June 28 - Sorry for the non-posting; I've been trying to get to sleep before the full heat of the day sets in but that means I wake up when the family starts drifting home and using the computer.

I have to work tonight so will miss the president's message, but there are some things I wish he would say in addition to those he is expected to say.

I wish he would start by reminding us of the feared casualty figures in the taking of Baghdad at the start of Iraqi Operation Freedom. You'll remember, I'm sure, the urban house-to-house fighting scenario that was envisioned; I don't remember exactly how many casualties were anticipated but it was in the five digit range.

We were prepared to accept those losses. What does it say about us that we were prepared to accept a huge number of casualties in the early days of the war but can't handle what are undeniably lower figures over a longer period?

I wish he would say that the anti-Iraqi forces too understand Vietnam Syndrome and that they know that the steady drip-drip of casualties sap at our will and fortitude. The only issue is if we will capitulate to it or, recognizing their strategy, remain implacable.

Nothing has changed in our reasons for trying to change the unchallenged rule by despots in the mid-east. The mission remains the same. It takes effort and will to endure in any long-term struggle, and we have those qualities within us and need only to marshall them.

I wish he would say that "everything" didn't change on Sept. 11; that day was simply one event in a series of attacks on the U.S. What did change is that we had a president who responded with more than words.

I wish he would then remind those indignant over Rove's remarks about the response of many liberals to Sept. 11 that those recollections were accurate, and that perhaps they doth protest too much and that should we revert to pre-Sept. 11 policies we would be making ourselves more, not less, vulnerable.
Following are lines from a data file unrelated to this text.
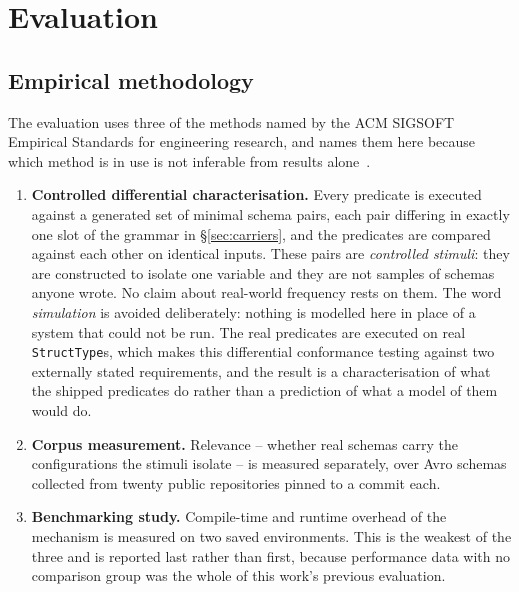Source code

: \section{Evaluation}
\label{sec:evaluation}

\subsection{Empirical methodology}

The evaluation uses three of the methods named by the ACM SIGSOFT Empirical Standards for engineering research, and names them here because which method is in use is not inferable from results alone~\cite{empirical_standards}.

\begin{enumerate}[leftmargin=1.5em]
  \item \textbf{Controlled differential characterisation.} Every predicate is executed against a generated set of minimal schema pairs, each pair differing in exactly one slot of the grammar in \S\ref{sec:carriers}, and the predicates are compared against each other on identical inputs. These pairs are \emph{controlled stimuli}: they are constructed to isolate one variable and they are not samples of schemas anyone wrote. No claim about real-world frequency rests on them. The word \emph{simulation} is avoided deliberately: nothing is modelled here in place of a system that could not be run. The real predicates are executed on real \texttt{StructType}s, which makes this differential conformance testing against two externally stated requirements, and the result is a characterisation of what the shipped predicates do rather than a prediction of what a model of them would do.
  \item \textbf{Corpus measurement.} Relevance -- whether real schemas carry the configurations the stimuli isolate -- is measured separately, over Avro schemas collected from twenty public repositories pinned to a commit each.
  \item \textbf{Benchmarking study.} Compile-time and runtime overhead of the mechanism is measured on two saved environments. This is the weakest of the three and is reported last rather than first, because performance data with no comparison group was the whole of this work's previous evaluation.
\end{enumerate}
I wish he would explain to Barbara Boxer that the reason he is unable to get European allies to assist in Iraq is because they are more anxious to appease the Islamofascists than confront them. It's not a failure in American leadership but rather the timidity of a European leadership that has yet again failed to confront fascism.

I wish he would remind Sen. Clinton that she had her chance to influence American response to terror attacks during her eight years in the White House and that, given the abject failure of the Clinton administration to adequately respond to those attacks, shutting up might be a good plan.

I wish he would go off-topic and state that it is deeply stupid to start the 2008 presidential campaign now, and remind Democrats that they would be wiser to worry over the mid-term elections.

I wish he would tell the US media to lay off the round the clock coverage of the missing girl in Aruba.

Lastly, I wish he would denounce the "no trans fat" Oreo and urge legislation that declares the original Oreo to be a national treasure and forbid tampering with or altering it.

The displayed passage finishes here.